Writing Essay Exams: Verbs, Task Types, and Stages

            Essay exam questions sometimes involve more than one writing task.  Each task is signaled by a verb naming the kind of task the essay must perform.  It may sound obvious, but you must do what the verb asks, and do it as thoroughly as time allows.  Look at the points per question to allocate time.  If the essay goes beyond a paragraph, provide a proper introduction and conclusion.

1)  Some tasks are deliberately made simple to maximize the efficiency of the question.  You can easily prepare in advance to answer questions trying to discover whether you have mastered the basic rules or facts.  Make this the first stage in your essay exam review: write lists collecting key types of information (category + examples) in responses to these kinds of task verbs:

summarize ("summarize the kinds of media available to modern advertisers")

state ("state the causes for which an ad. agency's contract can be broken")

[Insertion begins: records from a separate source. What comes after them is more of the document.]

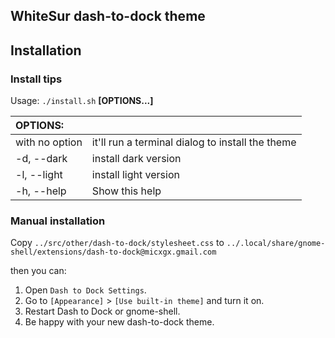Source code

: ## WhiteSur dash-to-dock theme

## Installation

### Install tips

Usage:  `./install.sh`  **[OPTIONS...]**

|  OPTIONS:           | |
|:--------------------|:-------------|
| with no option      | it'll run a terminal dialog to install the theme |
|-d, --dark           | install dark version |
|-l, --light          | install light version |
|-h, --help           | Show this help|

### Manual installation

Copy `../src/other/dash-to-dock/stylesheet.css` to `../.local/share/gnome-shell/extensions/dash-to-dock@micxgx.gmail.com`

then you can:

1. Open `Dash to Dock Settings`.
2. Go to `[Appearance]` > `[Use built-in theme]` and turn it on.
3. Restart Dash to Dock or gnome-shell.
4. Be happy with your new dash-to-dock theme.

list ("list Murphy's five rules for successful TV set design")

outline ("outline the typical parts of an advertising contract")

cite reasons ("cite the reasons Green gives for Nike's success over Reebok")

give examples ("give three examples of successful product launch ads")

Note some do not require writing full sentences and paragraphs.  How can you tell whether you are expected to do so anyway?  Also, some answers would probably get higher marks if explanations or examples were added.  How can you tell whether you should spend that extra time?

2)  Other tasks are more complex and require more planning before you write.  Consider quickly listing, in words or phrases, the main points you'll try to cover in an essay dealing with such tasks, and re-organize them logically before you start, using arrows, numbers, circles, etc. to indicate sequence and grouping.  If you fail to finish the essay, many teachers will give you credit for what they see in the outline.  Pre-writing also helps you restart if you panic.  Consider what sub-tasks might be implied by the following verbs:

describe ("describe Nike's corporate structure as it affects their advertising")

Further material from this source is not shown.